──────── DATA FOR THE TASK ────────

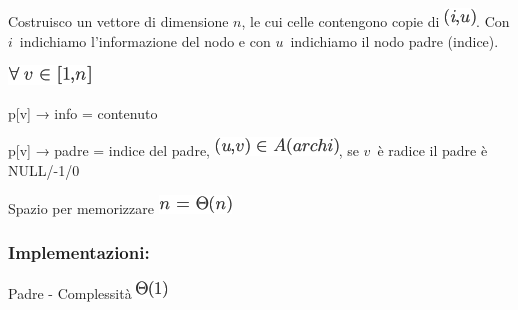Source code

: \documentclass{article}
\begin{document}
{Costruisco un vettore di dimensione
}$n${, le cui celle contengono copie di
}\includegraphics{images/image101.png}{. Con
}$i${~indichiamo l'informazione del
nodo e con }$u${~indichiamo il nodo
padre (indice).}

{}

\includegraphics{images/image104.png}

{p{[}v{]} → info = contenuto}

{p{[}v{]} → padre = indice del padre,
}\includegraphics{images/image105.png}{, se
}$v${~è radice il padre è NULL/-1/0}

{}

{Spazio per memorizzare }\includegraphics{images/image106.png}

{}

\hypertarget{h.ncrwkhkrovb2}{\subsubsection{\texorpdfstring{{Implementazioni:}}{Implementazioni:}}\label{h.ncrwkhkrovb2}}

{Padre - }{Complessità}\includegraphics{images/image107.png}

\protect\hypertarget{t.13d3d44b5647536d159823e4ed75c88728308b7e}{}{}\protect\hypertarget{t.5}{}{}
\end{document}
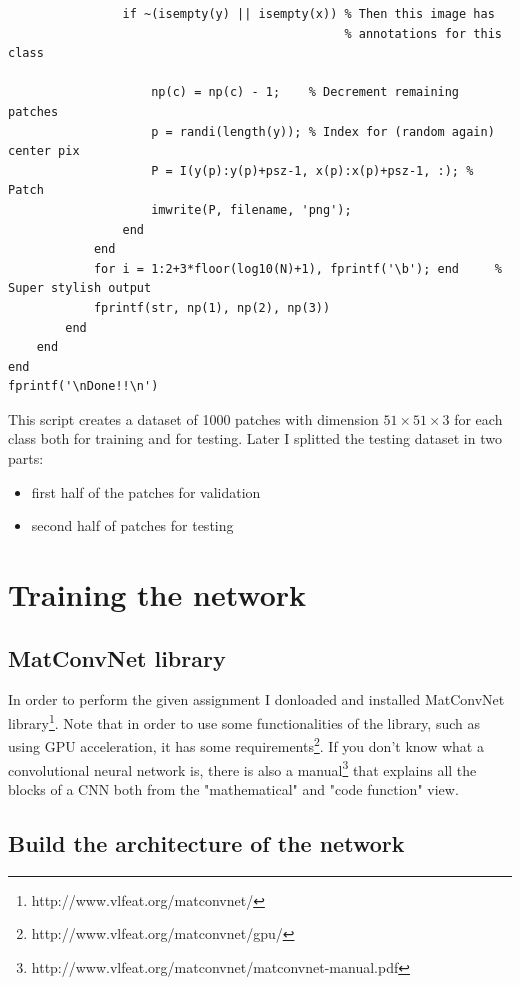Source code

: \documentclass[]{report}
\begin{document}
\begin{lstlisting}
                if ~(isempty(y) || isempty(x)) % Then this image has 
                                               % annotations for this class 
               
                    np(c) = np(c) - 1;    % Decrement remaining patches
                    p = randi(length(y)); % Index for (random again) center pix
                    P = I(y(p):y(p)+psz-1, x(p):x(p)+psz-1, :); % Patch
                    imwrite(P, filename, 'png');
                end  
            end
            for i = 1:2+3*floor(log10(N)+1), fprintf('\b'); end     % Super stylish output
            fprintf(str, np(1), np(2), np(3))
        end
    end
end
fprintf('\nDone!!\n')

\end{lstlisting}

This script creates a dataset of 1000 patches with dimension $ 51\times51\times3 $ for each class both for training and for testing. Later I splitted the testing dataset in two parts:
\begin{itemize}
\item first half of the patches for validation
\item second half of patches for testing

\end{itemize}   

\chapter{Training the network}

\section{MatConvNet library}

In order to perform the given assignment I donloaded and installed MatConvNet library\footnote{http://www.vlfeat.org/matconvnet/}. Note that in order to use some functionalities of the library, such as using GPU acceleration, it has some requirements\footnote{http://www.vlfeat.org/matconvnet/gpu/}.
If you don't know what a convolutional neural network is, there is also a manual\footnote{http://www.vlfeat.org/matconvnet/matconvnet-manual.pdf} that explains all the blocks of a CNN both from the "mathematical" and "code function" view.  

\section{Build the architecture of the network}
\end{document}
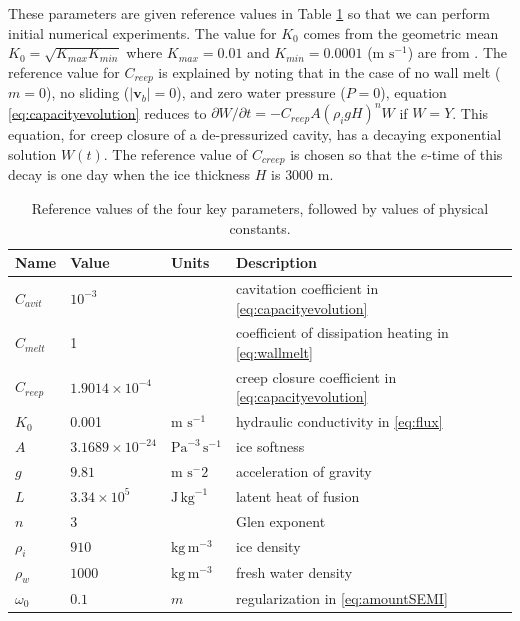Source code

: \documentclass[11pt]{amsart}
\newcommand{\bv}{\mathbf{v}}
\newcommand{\Cavit}{C_{avit}}
\newcommand{\Cmelt}{C_{melt}}
\newcommand{\Creep}{C_{reep}}
\begin{document}
These parameters are given reference values in Table \ref{tab:referenceconstants} so that we can perform initial numerical experiments.  The value for $K_0$ comes from the geometric mean $K_0=\sqrt{K_{max} K_{min}}$ where $K_{max}=0.01$ and $K_{min}=0.0001$ (m $\text{s}^{-1}$) are from \citet{FlowersClarke2002_theory}.  The reference value for $C_{reep}$ is explained by noting that in the case of no wall melt ($m=0$), no sliding ($|\bv_b|=0$), and zero water pressure ($P=0$), equation \eqref{eq:capacityevolution} reduces to $\partial W/\partial t = - C_{reep} A (\rho_i g H)^n W$ if $W=Y$.  This equation, for creep closure of a de-pressurized cavity, has a decaying exponential solution $W(t)$.  The reference value of $C_{creep}$ is chosen so that the $e$-time of this decay is one day when the ice thickness $H$ is $3000$ m.

\begin{table}[ht]
  \centering
  \caption{Reference values of the four key parameters, followed by values of physical constants.}
  \begin{tabular}{lllp{3.0in}} 
    \textbf{Name} & \textbf{Value} & \textbf{Units} & \textbf{Description}\\
\hline
    $\Cavit$ & $10^{-3}$ & & cavitation coefficient in \eqref{eq:capacityevolution} \\
    $\Cmelt$ & 1 & & coefficient of dissipation heating in \eqref{eq:wallmelt} \\
    $\Creep$ & $1.9014\times 10^{-4}$ & & creep closure coefficient in \eqref{eq:capacityevolution} \\
    $K_0$ & 0.001 & m $\text{s}^{-1}$ & hydraulic conductivity in \eqref{eq:flux}  \\ 
\hline
    $A$ & $3.1689\times 10^{-24}$ & $\text{Pa}^{-3}\,\text{s}^{-1}$ & ice softness \citep{EISMINT96} \\
    $g$ & $9.81$ & m $\text{s}^-2$ & acceleration of gravity \\
    $L$ & $3.34\times 10^5$ & $\text{J}\,\text{kg}^{-1}$ & latent heat of fusion \citep{GreveBlatter2009} \\
    $n$ & 3 & & Glen exponent \citep{EISMINT96} \\
    $\rho_i$ & $910$ & $\text{kg}\,\text{m}^{-3}$ & ice density \citep{GreveBlatter2009} \\
    $\rho_w$ & $1000$ & $\text{kg}\,\text{m}^{-3}$ & fresh water density \citep{GreveBlatter2009}  \\
    $\omega_0$ & $0.1$ & $m$ & regularization in \eqref{eq:amountSEMI}  \\
    \hline
  \end{tabular}
 \label{tab:referenceconstants}
\end{table}
\end{document}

────────

EXERCISE: Could you reproduce the records above exactly, leaving out every picture?

ANSWER FOR THE TASK:
Source code

: \documentclass{article}
\begin{document}
{Costruisco un vettore di dimensione
}$n${, le cui celle contengono copie di
}\includegraphics{images/image101.png}{. Con
}$i${~indichiamo l'informazione del
nodo e con }$u${~indichiamo il nodo
padre (indice).}

{}

\includegraphics{images/image104.png}

{p{[}v{]} → info = contenuto}

{p{[}v{]} → padre = indice del padre,
}\includegraphics{images/image105.png}{, se
}$v${~è radice il padre è NULL/-1/0}

{}

{Spazio per memorizzare }\includegraphics{images/image106.png}

{}

\hypertarget{h.ncrwkhkrovb2}{\subsubsection{\texorpdfstring{{Implementazioni:}}{Implementazioni:}}\label{h.ncrwkhkrovb2}}

{Padre - }{Complessità}\includegraphics{images/image107.png}

\protect\hypertarget{t.13d3d44b5647536d159823e4ed75c88728308b7e}{}{}\protect\hypertarget{t.5}{}{}
\end{document}
Source code

: \documentclass[]{report}
\begin{document}
\begin{lstlisting}
                if ~(isempty(y) || isempty(x)) % Then this image has 
                                               % annotations for this class 
               
                    np(c) = np(c) - 1;    % Decrement remaining patches
                    p = randi(length(y)); % Index for (random again) center pix
                    P = I(y(p):y(p)+psz-1, x(p):x(p)+psz-1, :); % Patch
                    imwrite(P, filename, 'png');
                end  
            end
            for i = 1:2+3*floor(log10(N)+1), fprintf('\b'); end     % Super stylish output
            fprintf(str, np(1), np(2), np(3))
        end
    end
end
fprintf('\nDone!!\n')

\end{lstlisting}

This script creates a dataset of 1000 patches with dimension $ 51\times51\times3 $ for each class both for training and for testing. Later I splitted the testing dataset in two parts:
\begin{itemize}
\item first half of the patches for validation
\item second half of patches for testing

\end{itemize}   

\chapter{Training the network}

\section{MatConvNet library}

In order to perform the given assignment I donloaded and installed MatConvNet library\footnote{http://www.vlfeat.org/matconvnet/}. Note that in order to use some functionalities of the library, such as using GPU acceleration, it has some requirements\footnote{http://www.vlfeat.org/matconvnet/gpu/}.
If you don't know what a convolutional neural network is, there is also a manual\footnote{http://www.vlfeat.org/matconvnet/matconvnet-manual.pdf} that explains all the blocks of a CNN both from the "mathematical" and "code function" view.  

\section{Build the architecture of the network}
\end{document}
Source code

: \documentclass[11pt]{amsart}
\newcommand{\bv}{\mathbf{v}}
\newcommand{\Cavit}{C_{avit}}
\newcommand{\Cmelt}{C_{melt}}
\newcommand{\Creep}{C_{reep}}
\begin{document}
These parameters are given reference values in Table \ref{tab:referenceconstants} so that we can perform initial numerical experiments.  The value for $K_0$ comes from the geometric mean $K_0=\sqrt{K_{max} K_{min}}$ where $K_{max}=0.01$ and $K_{min}=0.0001$ (m $\text{s}^{-1}$) are from \citet{FlowersClarke2002_theory}.  The reference value for $C_{reep}$ is explained by noting that in the case of no wall melt ($m=0$), no sliding ($|\bv_b|=0$), and zero water pressure ($P=0$), equation \eqref{eq:capacityevolution} reduces to $\partial W/\partial t = - C_{reep} A (\rho_i g H)^n W$ if $W=Y$.  This equation, for creep closure of a de-pressurized cavity, has a decaying exponential solution $W(t)$.  The reference value of $C_{creep}$ is chosen so that the $e$-time of this decay is one day when the ice thickness $H$ is $3000$ m.

\begin{table}[ht]
  \centering
  \caption{Reference values of the four key parameters, followed by values of physical constants.}
  \begin{tabular}{lllp{3.0in}} 
    \textbf{Name} & \textbf{Value} & \textbf{Units} & \textbf{Description}\\
\hline
    $\Cavit$ & $10^{-3}$ & & cavitation coefficient in \eqref{eq:capacityevolution} \\
    $\Cmelt$ & 1 & & coefficient of dissipation heating in \eqref{eq:wallmelt} \\
    $\Creep$ & $1.9014\times 10^{-4}$ & & creep closure coefficient in \eqref{eq:capacityevolution} \\
    $K_0$ & 0.001 & m $\text{s}^{-1}$ & hydraulic conductivity in \eqref{eq:flux}  \\ 
\hline
    $A$ & $3.1689\times 10^{-24}$ & $\text{Pa}^{-3}\,\text{s}^{-1}$ & ice softness \citep{EISMINT96} \\
    $g$ & $9.81$ & m $\text{s}^-2$ & acceleration of gravity \\
    $L$ & $3.34\times 10^5$ & $\text{J}\,\text{kg}^{-1}$ & latent heat of fusion \citep{GreveBlatter2009} \\
    $n$ & 3 & & Glen exponent \citep{EISMINT96} \\
    $\rho_i$ & $910$ & $\text{kg}\,\text{m}^{-3}$ & ice density \citep{GreveBlatter2009} \\
    $\rho_w$ & $1000$ & $\text{kg}\,\text{m}^{-3}$ & fresh water density \citep{GreveBlatter2009}  \\
    $\omega_0$ & $0.1$ & $m$ & regularization in \eqref{eq:amountSEMI}  \\
    \hline
  \end{tabular}
 \label{tab:referenceconstants}
\end{table}
\end{document}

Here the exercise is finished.